[TASK INSTRUCTIONS] What you produce should be every line from the data that includes "Substantivo".

[THE DATA]
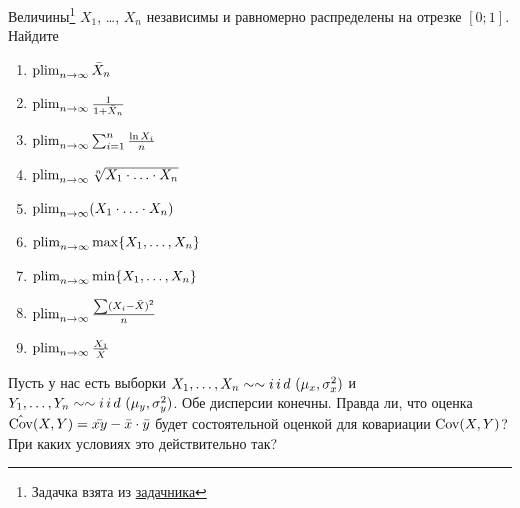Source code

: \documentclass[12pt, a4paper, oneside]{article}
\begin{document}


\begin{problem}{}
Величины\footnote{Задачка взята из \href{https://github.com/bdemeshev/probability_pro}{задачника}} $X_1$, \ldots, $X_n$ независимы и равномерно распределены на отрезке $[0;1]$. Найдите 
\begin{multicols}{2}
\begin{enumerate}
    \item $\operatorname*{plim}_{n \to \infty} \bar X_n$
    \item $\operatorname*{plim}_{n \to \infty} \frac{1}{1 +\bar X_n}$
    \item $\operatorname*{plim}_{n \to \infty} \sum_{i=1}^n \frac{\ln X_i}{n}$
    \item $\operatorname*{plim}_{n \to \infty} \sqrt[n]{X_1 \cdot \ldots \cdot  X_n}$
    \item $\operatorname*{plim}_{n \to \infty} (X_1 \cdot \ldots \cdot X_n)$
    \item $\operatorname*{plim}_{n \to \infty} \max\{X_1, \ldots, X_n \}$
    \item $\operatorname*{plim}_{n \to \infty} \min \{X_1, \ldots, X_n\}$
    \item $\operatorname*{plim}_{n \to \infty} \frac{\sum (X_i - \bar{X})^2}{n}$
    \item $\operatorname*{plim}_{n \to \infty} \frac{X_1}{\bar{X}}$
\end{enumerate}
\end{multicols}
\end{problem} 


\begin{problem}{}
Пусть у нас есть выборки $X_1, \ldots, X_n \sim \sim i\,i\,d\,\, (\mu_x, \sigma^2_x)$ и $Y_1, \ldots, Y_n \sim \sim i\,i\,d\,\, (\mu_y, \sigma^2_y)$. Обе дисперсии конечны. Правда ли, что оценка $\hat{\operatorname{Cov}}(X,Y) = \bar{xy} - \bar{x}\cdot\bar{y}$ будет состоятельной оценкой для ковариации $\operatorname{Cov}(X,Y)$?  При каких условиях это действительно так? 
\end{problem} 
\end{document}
---
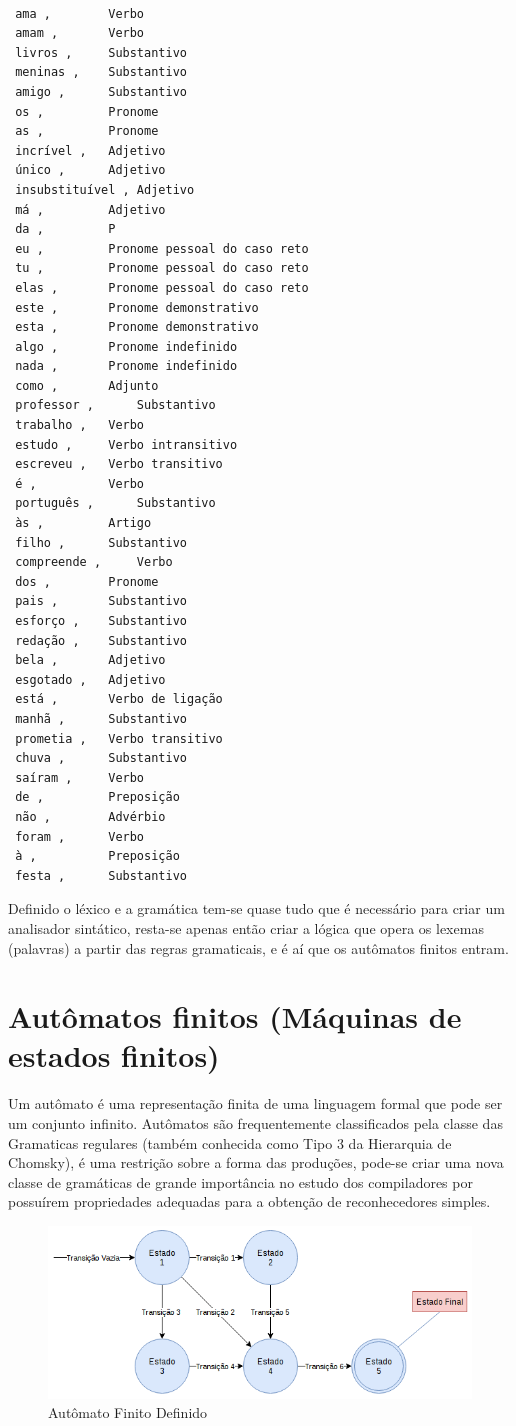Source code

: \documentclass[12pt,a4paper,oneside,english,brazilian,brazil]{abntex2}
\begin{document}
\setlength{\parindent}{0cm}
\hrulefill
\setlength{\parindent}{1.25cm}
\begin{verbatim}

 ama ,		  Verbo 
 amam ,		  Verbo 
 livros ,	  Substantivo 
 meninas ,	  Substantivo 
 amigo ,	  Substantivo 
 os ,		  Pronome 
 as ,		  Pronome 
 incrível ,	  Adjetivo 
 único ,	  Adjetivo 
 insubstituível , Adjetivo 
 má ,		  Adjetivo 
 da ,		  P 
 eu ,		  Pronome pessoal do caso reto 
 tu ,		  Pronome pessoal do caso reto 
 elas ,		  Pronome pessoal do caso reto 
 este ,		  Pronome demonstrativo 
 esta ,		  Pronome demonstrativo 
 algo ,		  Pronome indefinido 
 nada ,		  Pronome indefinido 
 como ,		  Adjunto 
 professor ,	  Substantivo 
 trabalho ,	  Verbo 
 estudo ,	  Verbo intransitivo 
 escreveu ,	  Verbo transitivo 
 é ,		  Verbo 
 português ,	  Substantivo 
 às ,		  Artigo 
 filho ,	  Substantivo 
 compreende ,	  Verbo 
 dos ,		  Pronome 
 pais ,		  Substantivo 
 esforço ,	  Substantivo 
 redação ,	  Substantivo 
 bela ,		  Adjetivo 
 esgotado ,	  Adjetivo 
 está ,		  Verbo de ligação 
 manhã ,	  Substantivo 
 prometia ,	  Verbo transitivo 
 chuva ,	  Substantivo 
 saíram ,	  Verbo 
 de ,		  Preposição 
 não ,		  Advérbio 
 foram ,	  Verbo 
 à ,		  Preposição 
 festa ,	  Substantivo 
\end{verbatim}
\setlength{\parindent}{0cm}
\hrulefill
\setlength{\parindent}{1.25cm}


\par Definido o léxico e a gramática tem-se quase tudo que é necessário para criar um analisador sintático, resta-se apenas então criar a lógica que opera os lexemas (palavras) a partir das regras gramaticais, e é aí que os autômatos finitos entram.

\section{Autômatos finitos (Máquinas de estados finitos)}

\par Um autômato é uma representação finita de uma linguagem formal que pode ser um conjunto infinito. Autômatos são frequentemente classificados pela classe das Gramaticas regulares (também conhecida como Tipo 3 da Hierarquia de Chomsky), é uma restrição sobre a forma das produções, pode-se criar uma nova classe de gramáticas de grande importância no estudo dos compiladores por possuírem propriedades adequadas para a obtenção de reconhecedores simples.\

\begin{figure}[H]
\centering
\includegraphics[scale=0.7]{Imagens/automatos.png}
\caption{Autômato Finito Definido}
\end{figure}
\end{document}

[RESULT BELOW]
 livros ,	  Substantivo 
 meninas ,	  Substantivo 
 amigo ,	  Substantivo 
 professor ,	  Substantivo 
 português ,	  Substantivo 
 filho ,	  Substantivo 
 pais ,		  Substantivo 
 esforço ,	  Substantivo 
 redação ,	  Substantivo 
 manhã ,	  Substantivo 
 chuva ,	  Substantivo 
 festa ,	  Substantivo 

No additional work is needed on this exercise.